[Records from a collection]
━━━━━━━━━━━━━━━━
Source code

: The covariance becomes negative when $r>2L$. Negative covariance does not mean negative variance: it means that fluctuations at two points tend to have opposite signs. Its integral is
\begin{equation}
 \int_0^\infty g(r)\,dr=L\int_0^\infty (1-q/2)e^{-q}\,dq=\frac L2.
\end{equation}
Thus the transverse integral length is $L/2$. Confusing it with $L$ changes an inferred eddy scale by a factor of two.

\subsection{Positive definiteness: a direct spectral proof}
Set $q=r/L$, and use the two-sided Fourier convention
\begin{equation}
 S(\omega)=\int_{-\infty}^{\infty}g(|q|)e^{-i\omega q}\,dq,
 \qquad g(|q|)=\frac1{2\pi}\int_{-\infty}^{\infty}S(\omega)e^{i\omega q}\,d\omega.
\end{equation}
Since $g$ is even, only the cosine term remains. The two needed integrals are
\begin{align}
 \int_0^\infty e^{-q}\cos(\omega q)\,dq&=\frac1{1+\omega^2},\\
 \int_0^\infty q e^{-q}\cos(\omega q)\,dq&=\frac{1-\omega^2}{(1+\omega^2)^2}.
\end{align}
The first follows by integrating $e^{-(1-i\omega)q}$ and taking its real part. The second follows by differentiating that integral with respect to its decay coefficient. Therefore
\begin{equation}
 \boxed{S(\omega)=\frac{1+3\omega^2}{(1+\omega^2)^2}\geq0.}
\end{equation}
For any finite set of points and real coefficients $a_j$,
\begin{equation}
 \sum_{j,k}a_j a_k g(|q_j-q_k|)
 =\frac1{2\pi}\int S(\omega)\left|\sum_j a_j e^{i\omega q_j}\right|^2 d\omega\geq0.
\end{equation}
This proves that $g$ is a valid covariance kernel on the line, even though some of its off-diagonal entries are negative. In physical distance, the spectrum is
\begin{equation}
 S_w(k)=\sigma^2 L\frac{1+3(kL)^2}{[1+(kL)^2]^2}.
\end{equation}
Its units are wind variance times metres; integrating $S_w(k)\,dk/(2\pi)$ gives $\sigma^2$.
━━━━━━━━━━━━━━━━
> _WHAT IS NEEDED_:
Say how many lines of the data hold the string "sigma". Reply with the number alone.

> _FINISHED TASK_:
2